Items from a data source
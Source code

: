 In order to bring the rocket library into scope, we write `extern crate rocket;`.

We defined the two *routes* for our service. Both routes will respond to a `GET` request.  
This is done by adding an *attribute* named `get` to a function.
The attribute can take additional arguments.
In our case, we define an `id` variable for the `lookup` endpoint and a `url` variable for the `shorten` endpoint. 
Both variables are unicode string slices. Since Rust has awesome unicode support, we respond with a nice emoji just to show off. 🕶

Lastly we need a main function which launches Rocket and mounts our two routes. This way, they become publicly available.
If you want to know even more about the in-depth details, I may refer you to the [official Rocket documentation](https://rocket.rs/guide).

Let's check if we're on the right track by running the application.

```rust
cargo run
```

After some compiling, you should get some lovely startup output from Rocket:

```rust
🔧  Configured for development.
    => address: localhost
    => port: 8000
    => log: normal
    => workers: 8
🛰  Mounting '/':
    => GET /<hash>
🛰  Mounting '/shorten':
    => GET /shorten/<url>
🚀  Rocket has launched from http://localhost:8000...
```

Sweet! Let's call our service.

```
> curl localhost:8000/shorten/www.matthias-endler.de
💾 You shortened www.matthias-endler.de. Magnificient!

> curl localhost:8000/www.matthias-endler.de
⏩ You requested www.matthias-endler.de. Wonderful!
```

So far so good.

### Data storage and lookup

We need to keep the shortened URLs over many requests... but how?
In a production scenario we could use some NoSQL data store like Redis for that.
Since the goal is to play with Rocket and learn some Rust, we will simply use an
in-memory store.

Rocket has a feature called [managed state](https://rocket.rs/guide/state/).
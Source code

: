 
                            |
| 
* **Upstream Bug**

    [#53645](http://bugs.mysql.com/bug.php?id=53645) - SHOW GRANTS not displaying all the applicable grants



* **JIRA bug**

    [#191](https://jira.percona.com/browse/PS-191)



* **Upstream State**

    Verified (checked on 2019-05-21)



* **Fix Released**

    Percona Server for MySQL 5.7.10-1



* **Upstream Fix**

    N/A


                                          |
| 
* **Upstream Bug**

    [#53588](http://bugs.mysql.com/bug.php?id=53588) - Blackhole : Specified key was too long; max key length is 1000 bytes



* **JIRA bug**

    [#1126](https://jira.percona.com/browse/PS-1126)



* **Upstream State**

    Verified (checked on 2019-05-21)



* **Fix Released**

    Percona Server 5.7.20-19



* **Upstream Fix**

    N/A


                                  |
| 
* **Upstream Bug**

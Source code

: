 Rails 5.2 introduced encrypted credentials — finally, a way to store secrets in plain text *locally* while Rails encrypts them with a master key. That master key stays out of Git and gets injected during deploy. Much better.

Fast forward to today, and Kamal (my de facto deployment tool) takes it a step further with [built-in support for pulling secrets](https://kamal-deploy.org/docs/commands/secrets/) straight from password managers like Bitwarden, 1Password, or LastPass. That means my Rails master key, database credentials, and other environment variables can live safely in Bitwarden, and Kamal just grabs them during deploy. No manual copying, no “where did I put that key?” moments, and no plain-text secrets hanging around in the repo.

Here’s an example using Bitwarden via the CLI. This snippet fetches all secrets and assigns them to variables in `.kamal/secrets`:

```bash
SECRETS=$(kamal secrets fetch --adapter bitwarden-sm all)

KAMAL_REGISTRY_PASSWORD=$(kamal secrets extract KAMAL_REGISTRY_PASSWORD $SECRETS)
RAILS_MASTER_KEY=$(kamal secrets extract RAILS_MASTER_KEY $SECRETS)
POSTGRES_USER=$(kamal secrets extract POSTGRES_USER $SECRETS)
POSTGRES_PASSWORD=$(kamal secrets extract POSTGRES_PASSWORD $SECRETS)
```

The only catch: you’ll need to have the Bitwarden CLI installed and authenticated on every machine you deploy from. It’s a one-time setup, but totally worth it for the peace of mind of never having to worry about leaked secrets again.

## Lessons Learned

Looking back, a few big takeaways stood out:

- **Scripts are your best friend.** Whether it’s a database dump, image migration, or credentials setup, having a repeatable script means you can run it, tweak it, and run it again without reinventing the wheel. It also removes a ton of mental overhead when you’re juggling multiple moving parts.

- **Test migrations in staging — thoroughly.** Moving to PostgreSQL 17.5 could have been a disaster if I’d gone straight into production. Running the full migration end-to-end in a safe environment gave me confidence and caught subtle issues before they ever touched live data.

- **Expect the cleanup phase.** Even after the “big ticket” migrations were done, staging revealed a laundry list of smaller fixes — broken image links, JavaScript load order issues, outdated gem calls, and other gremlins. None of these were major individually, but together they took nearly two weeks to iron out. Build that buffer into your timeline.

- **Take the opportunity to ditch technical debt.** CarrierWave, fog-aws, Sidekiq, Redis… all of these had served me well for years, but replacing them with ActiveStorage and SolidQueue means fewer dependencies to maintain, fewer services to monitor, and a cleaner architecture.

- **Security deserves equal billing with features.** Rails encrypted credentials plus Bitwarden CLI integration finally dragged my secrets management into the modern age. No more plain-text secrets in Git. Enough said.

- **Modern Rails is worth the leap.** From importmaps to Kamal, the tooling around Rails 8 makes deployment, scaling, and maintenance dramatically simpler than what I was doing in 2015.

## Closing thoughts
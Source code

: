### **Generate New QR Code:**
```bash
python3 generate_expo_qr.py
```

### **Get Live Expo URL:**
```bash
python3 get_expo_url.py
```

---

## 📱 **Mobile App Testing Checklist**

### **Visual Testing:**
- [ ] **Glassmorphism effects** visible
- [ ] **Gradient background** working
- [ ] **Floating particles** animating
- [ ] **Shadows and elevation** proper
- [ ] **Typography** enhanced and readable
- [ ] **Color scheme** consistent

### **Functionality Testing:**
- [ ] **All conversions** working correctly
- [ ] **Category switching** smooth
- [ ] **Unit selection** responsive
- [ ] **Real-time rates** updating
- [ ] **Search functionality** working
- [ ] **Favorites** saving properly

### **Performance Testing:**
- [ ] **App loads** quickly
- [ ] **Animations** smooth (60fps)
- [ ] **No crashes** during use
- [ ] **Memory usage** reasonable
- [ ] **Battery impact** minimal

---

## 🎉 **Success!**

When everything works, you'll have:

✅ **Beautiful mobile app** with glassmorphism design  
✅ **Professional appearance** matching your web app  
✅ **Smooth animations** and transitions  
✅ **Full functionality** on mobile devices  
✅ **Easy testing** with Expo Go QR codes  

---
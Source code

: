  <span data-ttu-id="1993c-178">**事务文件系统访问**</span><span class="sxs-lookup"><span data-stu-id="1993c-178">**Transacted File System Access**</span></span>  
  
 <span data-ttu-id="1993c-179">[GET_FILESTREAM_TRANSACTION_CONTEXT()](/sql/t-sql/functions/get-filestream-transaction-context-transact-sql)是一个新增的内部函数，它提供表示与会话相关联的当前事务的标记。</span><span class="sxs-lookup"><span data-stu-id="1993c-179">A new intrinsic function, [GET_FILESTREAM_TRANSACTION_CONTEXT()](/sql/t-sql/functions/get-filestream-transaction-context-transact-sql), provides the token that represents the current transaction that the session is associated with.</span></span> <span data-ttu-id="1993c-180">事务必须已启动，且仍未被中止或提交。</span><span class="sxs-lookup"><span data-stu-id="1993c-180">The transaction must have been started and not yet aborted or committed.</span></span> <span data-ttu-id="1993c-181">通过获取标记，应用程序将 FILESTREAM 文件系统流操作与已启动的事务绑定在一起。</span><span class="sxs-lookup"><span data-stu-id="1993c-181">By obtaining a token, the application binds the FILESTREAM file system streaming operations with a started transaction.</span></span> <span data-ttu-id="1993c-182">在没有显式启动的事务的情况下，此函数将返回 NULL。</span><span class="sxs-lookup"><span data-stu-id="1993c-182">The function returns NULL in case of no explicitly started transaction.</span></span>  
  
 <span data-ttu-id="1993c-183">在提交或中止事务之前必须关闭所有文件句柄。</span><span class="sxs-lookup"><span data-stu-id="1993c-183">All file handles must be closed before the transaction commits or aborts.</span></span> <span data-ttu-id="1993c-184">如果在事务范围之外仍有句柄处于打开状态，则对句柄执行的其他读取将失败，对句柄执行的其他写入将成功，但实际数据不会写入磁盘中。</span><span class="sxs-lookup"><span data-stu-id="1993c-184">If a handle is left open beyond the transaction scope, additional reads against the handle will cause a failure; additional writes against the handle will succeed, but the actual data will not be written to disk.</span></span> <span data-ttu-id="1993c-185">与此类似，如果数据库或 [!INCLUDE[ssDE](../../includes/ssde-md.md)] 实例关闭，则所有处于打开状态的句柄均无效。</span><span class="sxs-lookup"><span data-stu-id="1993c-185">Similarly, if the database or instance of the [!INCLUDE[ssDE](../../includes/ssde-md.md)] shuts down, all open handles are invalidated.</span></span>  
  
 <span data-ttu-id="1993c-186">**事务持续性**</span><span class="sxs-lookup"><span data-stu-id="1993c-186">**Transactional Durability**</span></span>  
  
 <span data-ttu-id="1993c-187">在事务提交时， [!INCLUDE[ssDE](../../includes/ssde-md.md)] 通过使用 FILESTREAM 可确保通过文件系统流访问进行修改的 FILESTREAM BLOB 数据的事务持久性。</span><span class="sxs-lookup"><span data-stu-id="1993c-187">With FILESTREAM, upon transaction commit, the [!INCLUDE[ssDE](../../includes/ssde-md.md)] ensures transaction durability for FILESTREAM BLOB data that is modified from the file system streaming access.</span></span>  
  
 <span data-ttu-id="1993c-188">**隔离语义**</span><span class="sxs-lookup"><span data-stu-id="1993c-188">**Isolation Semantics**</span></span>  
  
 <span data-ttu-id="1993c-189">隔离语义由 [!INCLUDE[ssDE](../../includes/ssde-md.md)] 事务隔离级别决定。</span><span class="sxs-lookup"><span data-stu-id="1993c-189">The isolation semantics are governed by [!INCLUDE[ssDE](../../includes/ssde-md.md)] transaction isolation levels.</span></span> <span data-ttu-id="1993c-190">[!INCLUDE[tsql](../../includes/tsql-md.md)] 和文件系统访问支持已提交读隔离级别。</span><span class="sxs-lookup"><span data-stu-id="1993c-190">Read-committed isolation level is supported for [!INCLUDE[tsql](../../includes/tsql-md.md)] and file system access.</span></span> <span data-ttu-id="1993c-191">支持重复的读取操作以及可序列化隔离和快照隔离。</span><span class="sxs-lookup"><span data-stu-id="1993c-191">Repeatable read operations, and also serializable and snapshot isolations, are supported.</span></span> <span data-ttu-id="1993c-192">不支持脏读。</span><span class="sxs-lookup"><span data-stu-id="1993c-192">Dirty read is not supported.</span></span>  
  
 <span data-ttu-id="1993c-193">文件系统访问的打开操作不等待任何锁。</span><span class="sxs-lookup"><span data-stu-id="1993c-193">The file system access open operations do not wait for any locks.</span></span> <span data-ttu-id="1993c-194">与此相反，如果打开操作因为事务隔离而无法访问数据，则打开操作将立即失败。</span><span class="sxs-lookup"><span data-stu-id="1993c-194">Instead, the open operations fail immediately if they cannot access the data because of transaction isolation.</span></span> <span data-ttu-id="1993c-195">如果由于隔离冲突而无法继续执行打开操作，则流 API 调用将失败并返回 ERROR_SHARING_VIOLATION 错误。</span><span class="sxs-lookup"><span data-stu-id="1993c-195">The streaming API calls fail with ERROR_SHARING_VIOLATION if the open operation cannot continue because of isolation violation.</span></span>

#### [How to complete this task]
Wherever a line contains the string "production", copy that line from the data.

#### [Task answer]
In a production scenario we could use some NoSQL data store like Redis for that.
- **Test migrations in staging — thoroughly.** Moving to PostgreSQL 17.5 could have been a disaster if I’d gone straight into production. Running the full migration end-to-end in a safe environment gave me confidence and caught subtle issues before they ever touched live data.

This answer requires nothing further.